7. When a runner finishes, artifacts discovered by the storage layer are
reported to DMS via `complete` or `fail`, and the cycle restarts.
## Configuration surface
Required environment variables:
- `REG_SECRET` — shared secret issued by DDS during provisioning.
- `SECP256K1_PRIVHEX` — 32-byte hex-encoded private key used to sign SIWE
messages.
Optional environment variables:
- `DMS_BASE_URL` (default `https://dms.auki.network/v1`) — base URL of the DMS
REST API.
- `DDS_BASE_URL` (default `https://dds.auki.network`) — base URL of the DDS API
(used for SIWE authentication).
- `REQUEST_TIMEOUT_SECS` (default `60`) — per-request timeout applied to DMS
calls.
- `NODE_VERSION` (default crate version) — optional override for the advertised
node version.
- `HEARTBEAT_JITTER_MS` (default `250`) — backoff applied when coalescing
heartbeat updates for the legacy scheduler in `heartbeat::run_scheduler`.
- `HEARTBEAT_MIN_RATIO` / `HEARTBEAT_MAX_RATIO` (defaults `0.25` / `0.35`) —
fraction of the lease TTL after which the engine schedules the next heartbeat.
- `POLL_BACKOFF_MS_MIN` / `POLL_BACKOFF_MS_MAX` (defaults `1000` / `30000`) —
jitter range used between idle lease polls.
- `TOKEN_SAFETY_RATIO` (default `0.75`) — SIWE token renewal threshold.

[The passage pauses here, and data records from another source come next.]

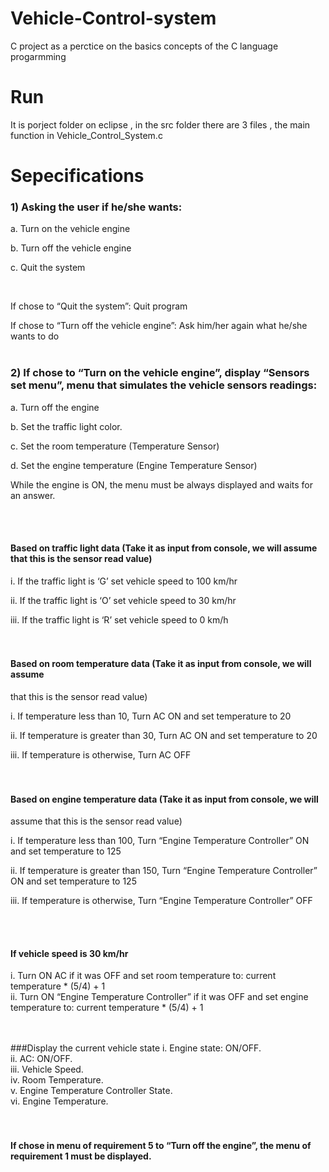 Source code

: # Vehicle-Control-system
C project as a perctice on the basics concepts of the C language progarmming 
<br/>
# Run
It is porject folder on eclipse , in the src folder there are 3 files , the main function in Vehicle_Control_System.c
<br/>
# Sepecifications
### 1) Asking the user if he/she wants:  <br/>

  a. Turn on the vehicle engine  <br/>

  b. Turn off the vehicle engine  <br/>

  c. Quit the system  <br/>

  <br/>  

If chose to “Quit the system”: Quit program  <br/>

If chose to “Turn off the vehicle engine”: Ask him/her again what he/she wants to do
  <br/>  <br/>

### 2) If chose to “Turn on the vehicle engine”, display “Sensors set menu”, menu that simulates the vehicle sensors readings:  <br/>

  a. Turn off the engine  <br/>

  b. Set the traffic light color.  <br/>

  c. Set the room temperature (Temperature Sensor)  <br/>

  d. Set the engine temperature (Engine Temperature Sensor)  <br/>

While the engine is ON, the menu must be always displayed and waits for an answer.  <br/>

  <br/>  <br/>


####  Based on traffic light data (Take it as input from console, we will assume that this is the sensor read value)<br/>

i. If the traffic light is ‘G’ set vehicle speed to 100 km/hr<br/>

ii. If the traffic light is ‘O’ set vehicle speed to 30 km/hr<br/>

iii. If the traffic light is ‘R’ set vehicle speed to 0 km/h<br/>
<br/>
<br/>
#### Based on room temperature data (Take it as input from console, we will assume
that this is the sensor read value)<br/>

i. If temperature less than 10, Turn AC ON and set
temperature to 20<br/>

ii. If temperature is greater than 30, Turn AC ON and set
temperature to 20<br/>

iii. If temperature is otherwise, Turn AC OFF<br/>
<br/>
<br/>


#### Based on engine temperature data (Take it as input from console, we will
assume that this is the sensor read value)<br/>

i. If temperature less than 100, Turn “Engine Temperature
Controller” ON and set temperature to 125<br/>

ii. If temperature is greater than 150, Turn “Engine Temperature
Controller” ON and set temperature to 125<br/>

iii. If temperature is otherwise, Turn “Engine Temperature
Controller” OFF<br/>

<br/><br/>
#### If vehicle speed is 30 km/hr<br/>
i. Turn ON AC if it was OFF and set room temperature to: current
temperature * (5/4) + 1<br/>
ii. Turn ON “Engine Temperature Controller” if it was OFF and set engine
temperature to: current temperature * (5/4) + 1<br/>

<br/><br/>
###Display the current vehicle state 
i. Engine state: ON/OFF.<br/>
ii. AC: ON/OFF.<br/>
iii. Vehicle Speed.<br/>
iv. Room Temperature.<br/>
v. Engine Temperature Controller State.<br/>
vi. Engine Temperature.<br/>
<br/><br/>
#### If chose in menu of requirement 5 to “Turn off the engine”, the menu of requirement 1 must be displayed.
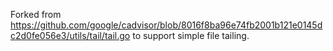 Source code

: Forked from https://github.com/google/cadvisor/blob/8016f8ba96e74fb2001b121e0145dc2d0fe056e3/utils/tail/tail.go to support simple file tailing.
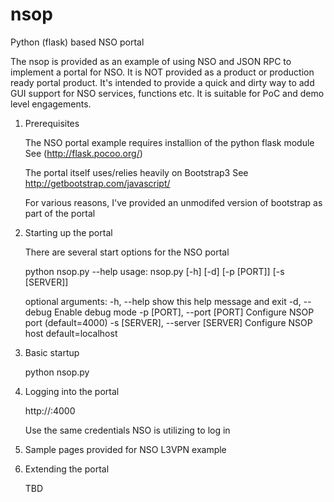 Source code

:# nsop
Python (flask) based NSO portal

The nsop is provided as an example of using NSO and JSON RPC to implement
a portal for NSO. It is NOT provided as a product or production ready portal
product. It's intended to provide a quick and dirty way to add GUI support 
for NSO services, functions etc. It is suitable for PoC and demo level
engagements.

1. Prerequisites

   The NSO portal example requires installion of the python flask module
   See (http://flask.pocoo.org/)
  
   The portal itself uses/relies heavily on Bootstrap3 
   See http://getbootstrap.com/javascript/

   For various reasons, I've provided an unmodifed version of bootstrap as 
   part of the portal

2. Starting up the portal

   There are several start options for the NSO portal 

   python nsop.py --help
   usage: nsop.py [-h] [-d] [-p [PORT]] [-s [SERVER]]

   optional arguments:
     -h, --help            show this help message and exit
     -d, --debug           Enable debug mode
     -p [PORT], --port [PORT] Configure NSOP port (default=4000)
     -s [SERVER], --server [SERVER] Configure NSOP host default=localhost

2. Basic startup

   python nsop.py
   
3. Logging into the portal

   http://<portal-address>:4000

   Use the same credentials NSO is utilizing to log in

4. Sample pages provided for NSO L3VPN example

5. Extending the portal 

   TBD
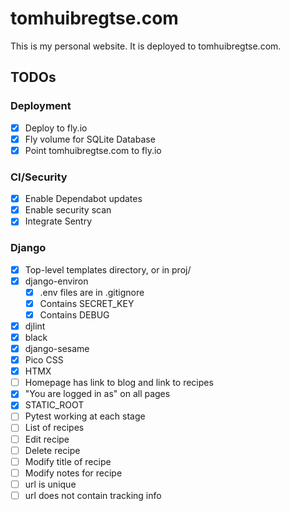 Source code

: # tomhuibregtse.com
This is my personal website. It is deployed to tomhuibregtse.com.

## TODOs

### Deployment
- [X] Deploy to fly.io
- [X] Fly volume for SQLite Database
- [X] Point tomhuibregtse.com to fly.io

### CI/Security
- [X] Enable Dependabot updates
- [X] Enable security scan
- [X] Integrate Sentry

### Django
- [X] Top-level templates directory, or in proj/
- [X] django-environ
  - [X] .env files are in .gitignore
  - [X] Contains SECRET_KEY
  - [X] Contains DEBUG
- [X] djlint
- [X] black
- [X] django-sesame
- [X] Pico CSS
- [X] HTMX
- [ ] Homepage has link to blog and link to recipes
- [X] "You are logged in as" on all pages
- [X] STATIC_ROOT
- [ ] Pytest working at each stage
- [ ] List of recipes
- [ ] Edit recipe
- [ ] Delete recipe
- [ ] Modify title of recipe
- [ ] Modify notes for recipe
- [ ] url is unique
- [ ] url does not contain tracking info

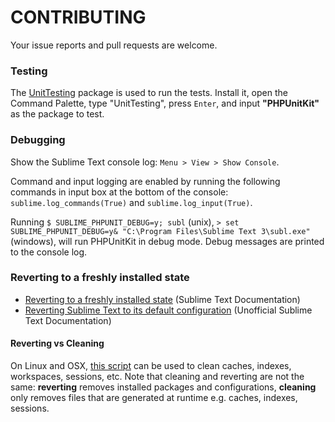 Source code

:# CONTRIBUTING

Your issue reports and pull requests are welcome.

### Testing

The [UnitTesting](https://github.com/randy3k/UnitTesting) package is used to run the tests. Install it, open the Command Palette, type "UnitTesting", press `Enter`, and input **"PHPUnitKit"** as the package to test.

### Debugging

Show the Sublime Text console log: `Menu > View > Show Console`.

Command and input logging are enabled by running the following commands in input box at the bottom of the console: `sublime.log_commands(True)` and `sublime.log_input(True)`.

Running `$ SUBLIME_PHPUNIT_DEBUG=y; subl` (unix), `> set SUBLIME_PHPUNIT_DEBUG=y& "C:\Program Files\Sublime Text 3\subl.exe"` (windows), will run PHPUnitKit in debug mode. Debug messages are printed to the console log.

### Reverting to a freshly installed state

* [Reverting to a freshly installed state](https://www.sublimetext.com/docs/3/revert.html) (Sublime Text Documentation)
* [Reverting Sublime Text to its default configuration](http://docs.sublimetext.info/en/latest/extensibility/packages.html?highlight=fresh#reverting-sublime-text-to-its-default-configuration) (Unofficial Sublime Text Documentation)

#### Reverting vs Cleaning

On Linux and OSX, [this script](https://github.com/gerardroche/dotfiles/blob/master/src/bin/sublime-clean) can be used to clean caches, indexes, workspaces, sessions, etc. Note that cleaning and reverting are not the same: **reverting** removes installed packages and configurations, **cleaning** only removes files that are generated at runtime e.g. caches, indexes, sessions.
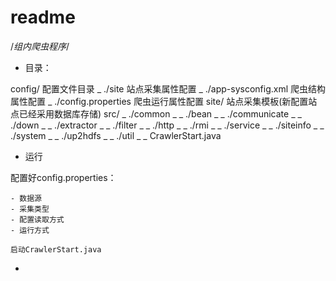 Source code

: # readme

/*组内爬虫程序*/

- 目录：

config/	配置文件目录
_ ./site 站点采集属性配置
_ ./app-sysconfig.xml 爬虫结构属性配置
_ ./config.properties 爬虫运行属性配置
site/ 站点采集模板(新配置站点已经采用数据库存储)
src/
_ ./common
_ _ ./bean
_ _ ./communicate
_ _ ./down
_ _ ./extractor
_ _ ./filter
_ _ ./http
_ _ ./rmi
_ _ ./service
_ _ ./siteinfo
_ _ ./system
_ _ ./up2hdfs
_ _ ./util
_ _ CrawlerStart.java



- 运行

配置好config.properties：

	- 数据源
	- 采集类型
	- 配置读取方式
	- 运行方式

	启动CrawlerStart.java
-


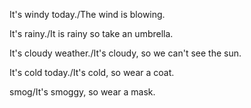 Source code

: It's windy today./The wind is blowing.

It's rainy./It is rainy so take an umbrella.

It's cloudy weather./It's cloudy, so we can't see the sun.

It's cold today./It's cold, so wear a coat.

smog/It's smoggy, so wear a mask.

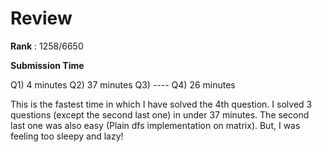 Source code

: # Review
**Rank** : 1258/6650

**Submission Time**

Q1) 4 minutes
Q2) 37 minutes
Q3) ----
Q4) 26 minutes

This is the fastest time in which I have solved the 4th question. I solved 3 questions (except the second last one) in under 37 minutes. The second last one was also easy (Plain dfs implementation on matrix). But, I was feeling too sleepy and lazy!
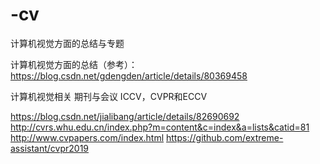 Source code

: # -cv
计算机视觉方面的总结与专题

计算机视觉方面的总结（参考）：
  https://blog.csdn.net/gdengden/article/details/80369458
  
  
  计算机视觉相关 期刊与会议
     ICCV，CVPR和ECCV
     
 https://blog.csdn.net/jialibang/article/details/82690692
 http://cvrs.whu.edu.cn/index.php?m=content&c=index&a=lists&catid=81
 http://www.cvpapers.com/index.html
 https://github.com/extreme-assistant/cvpr2019
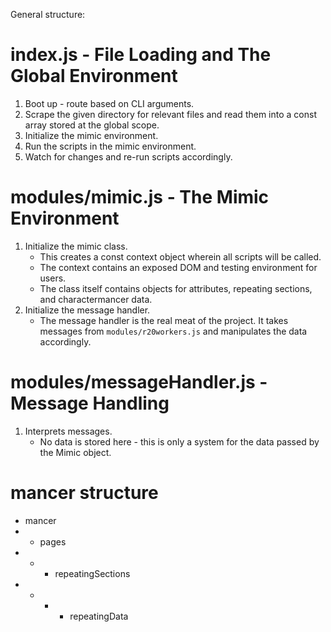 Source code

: General structure:

# index.js - File Loading and The Global Environment
1. Boot up - route based on CLI arguments.
2. Scrape the given directory for relevant files and read them into a const array stored at the global scope.
3. Initialize the mimic environment.
4. Run the scripts in the mimic environment.
5. Watch for changes and re-run scripts accordingly.

# modules/mimic.js - The Mimic Environment
1. Initialize the mimic class.
    * This creates a const context object wherein all scripts will be called.
    * The context contains an exposed DOM and testing environment for users.
    * The class itself contains objects for attributes, repeating sections, and charactermancer data.
2. Initialize the message handler.
    * The message handler is the real meat of the project. It takes messages from `modules/r20workers.js` and manipulates the data accordingly.

# modules/messageHandler.js - Message Handling
1. Interprets messages.
    * No data is stored here - this is only a system for the data passed by the Mimic object.

# mancer structure
* mancer
* * pages
* * * repeatingSections
* * * * repeatingData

- `TOKEN_REAUTH_MAX_RETRIES` (default `3`) — retries before bailing on token
refresh.
- `TOKEN_REAUTH_JITTER_MS` (default `500`) — jitter applied between retries.
- `REGISTER_INTERVAL_SECS` (default `120`) — cooldown between registration
attempts while the node is not yet registered or is recovering.
- `REGISTER_MAX_RETRY` (default `-1`, meaning infinite retries) — retry cap for
transient registration failures before falling back to the regular cooldown.
- `MAX_CONCURRENCY` (default `1`) — staging knob for future multi-runner
concurrency.
- `LOG_FORMAT` (default `json`) — set to `text` for pretty console logs.
- `ENABLE_NOOP` (default `false`) — when true the binary registers noop runners.
- `NOOP_SLEEP_SECS` (default `5`) — noop runner sleep duration.
## Notable modules
- `auth::siwe_after_registration` — waits for DDS registration, then spins up
the SIWE token manager and refresh loop.
- `dds::register` — normalizes versions (stripping leading `v`), validates the
secp256k1 key, and launches the registration task using
`posemesh-node-registration`. Once acquired, registration is parked until the
runtime needs recovery instead of being refreshed on a fixed cadence.
- `engine` — orchestrates leasing, cancellation, heartbeat posting, and
completion/failure reporting. The `RunnerRegistry` façade makes it easy to add
new capabilities.
- `storage::client` — performs authenticated multipart downloads/uploads
against the domain server using safe temporary directories.
- `session` — tracks lease metadata, computes TTL-driven heartbeat deadlines,
and survives new heartbeats refreshing tokens or signalling cancellation.
## Developing and testing
- Run `cargo test -p posemesh-compute-node` to exercise storage, session, and DDS
registration behaviour.
- The crate uses Tokio throughout; tests rely on the multi-threaded runtime,
so avoid enabling the single-threaded scheduler when adding new async tests.
- `LOG_FORMAT=text` is useful during local development to keep logs readable.
- The HTTP router is legacy; compute nodes do not require inbound callbacks.